The FAQs address certain questions around: (i) the geographic scope of the Rule; (ii) the definition of “facility” under the Rule; (iii) the deemed export and reexport implications of the Rule; (iv) the definition and controlled activities of US persons under § 744.6(c) as they relate to the Rule; (v) licensing and the license review policy for the Rule; and (vi) the Rule’s implications for end items with encryption functionality classified under new ECCNs 3A090 and 4A090.

Geographic Scope

The FAQs clarify that that the new restrictions on exports and reexports to China also apply to Hong Kong.  The new restrictions, however, do not apply to Macau, as BIS treats Macau as a distinct destination from China.  Therefore, Macau is not subject to the same license requirements that are specific to China.  Nonetheless, BIS encourages exporters and reexporters to conduct due diligence and be aware of red flags when shipping to Macau.

Meaning of “Facility”

The FAQs indicate that exporters and reexporters may rely on the definition of “facilities” under § 772.1 of the EAR: “a building or outdoor area in which people use an item that is built, installed, produced, or developed for a particular purpose.”  Thus, a semiconductor fabrication “facility” is a building where the production at the restricted technology level occurs.  The Rule does not, however, cover subsequent steps at facilities (e.g., assembly, test, and/or packaging) that do not alter the technology levels.
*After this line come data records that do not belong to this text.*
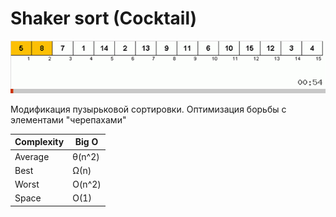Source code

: # Shaker sort (Cocktail)

<img src='./shaker-sort.gif'>

<br />

Модификация пузырьковой сортировки. Оптимизация борьбы с элементами "черепахами"

| Complexity | Big O  |
| ---------- | ------ |
| Average    | θ(n^2) |
| Best       | Ω(n)   |
| Worst      | O(n^2) |
| Space      | O(1)   |
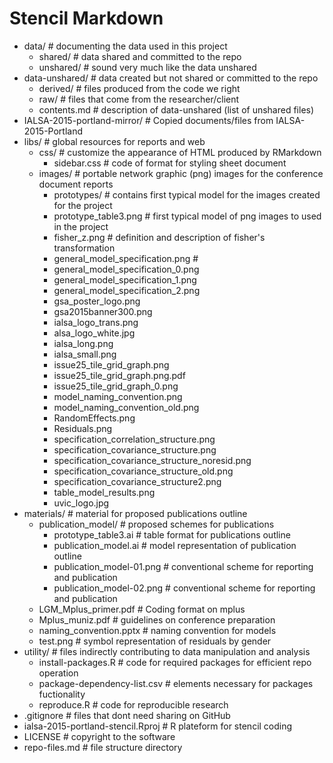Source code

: # Stencil Markdown
* data/                                                        # documenting the data used in this project
    * shared/                                                  # data shared and committed to the repo
    * unshared/                                                # sound very much like the data unshared
* data-unshared/                                               # data created but not shared or committed to the repo
    * derived/                                                 # files produced from the code we right
    * raw/                                                     # files that come from the researcher/client
    * contents.md                                              # description of data-unshared (list of unshared files)
* IALSA-2015-portland-mirror/                                  # Copied documents/files from IALSA-2015-Portland
* libs/                                                        # global resources for reports and web
    * css/                                                     # customize the appearance of HTML produced by RMarkdown
        * sidebar.css                                          # code of format for styling sheet document
    * images/                                                  # portable network graphic (png) images for the conference document reports
        * prototypes/                                          # contains first typical model for the images created for the project
        * prototype_table3.png                                 # first typical model of png images to used in the project
        * fisher_z.png                                         # definition and description of fisher's transformation
        * general_model_specification.png                      #
        * general_model_specification_0.png
        * general_model_specification_1.png
        * general_model_specification_2.png
        * gsa_poster_logo.png
        * gsa2015banner300.png
        * ialsa_logo_trans.png
        * alsa_logo_white.jpg
        * ialsa_long.png
        * ialsa_small.png
        * issue25_tile_grid_graph.png
        * issue25_tile_grid_graph.png.pdf
        * issue25_tile_grid_graph_0.png
        * model_naming_convention.png
        * model_naming_convention_old.png
        * RandomEffects.png
        * Residuals.png
        * specification_correlation_structure.png
        * specification_covariance_structure.png
        * specification_covariance_structure_noresid.png
        * specification_covariance_structure_old.png
        * specification_covariance_structure2.png
        * table_model_results.png
        * uvic_logo.jpg
* materials/                                                   # material for proposed publications outline
    * publication_model/                                       # proposed schemes for publications
        * prototype_table3.ai                                  # table format for publications outline
        * publication_model.ai                                 # model representation of publication outline
        * publication_model-01.png                             # conventional scheme for reporting and publication
        * publication_model-02.png                             # conventional scheme for reporting and publication
    * LGM_Mplus_primer.pdf                                     # Coding format on mplus
    * Mplus_muniz.pdf                                          # guidelines on conference preparation
    * naming_convention.pptx                                   # naming convention for models
    * test.png                                                 # symbol representation of residuals by gender
* utility/                                                     # files indirectly contributing to data manipulation and analysis
    * install-packages.R                                       # code for required packages for efficient repo operation
    * package-dependency-list.csv                              # elements necessary for packages fuctionality
    * reproduce.R                                              # code for reproducible research
* .gitignore                                                   # files that dont need sharing on GitHub
* ialsa-2015-portland-stencil.Rproj                            # R plateform for stencil coding
* LICENSE                                                      # copyright to the software
* repo-files.md                                                # file structure directory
BIS also clarified that under § 772.1 of the EAR, the definition of “facilities” is considered at the “building” level.  Thus, if a building/facility contains both a restricted line of production and an unrestricted line of production, the entire building/facility is subject to the Rule.  Exporters and reexporters should exercise due diligence and be aware of red flags when shipping to an unrestricted building located at a property that also has a restricted building on the same campus.

Deemed Export and Reexport Implications

The new regional security (“RS”) controls applicable to China for advanced computing and semiconductor manufacturing items (see EAR § 742.6) do not apply to deemed exports or reexports.  The BIS FAQs remind companies that all of the relevant new ECCNs and associated technology/software controls are also controlled for anti-terrorism (“AT”) reasons, such that deemed export/reexport considerations still apply where AT controls are implicated (e.g., for deemed exports to nationals of Cuba, Iran, North Korea, and Syria.)  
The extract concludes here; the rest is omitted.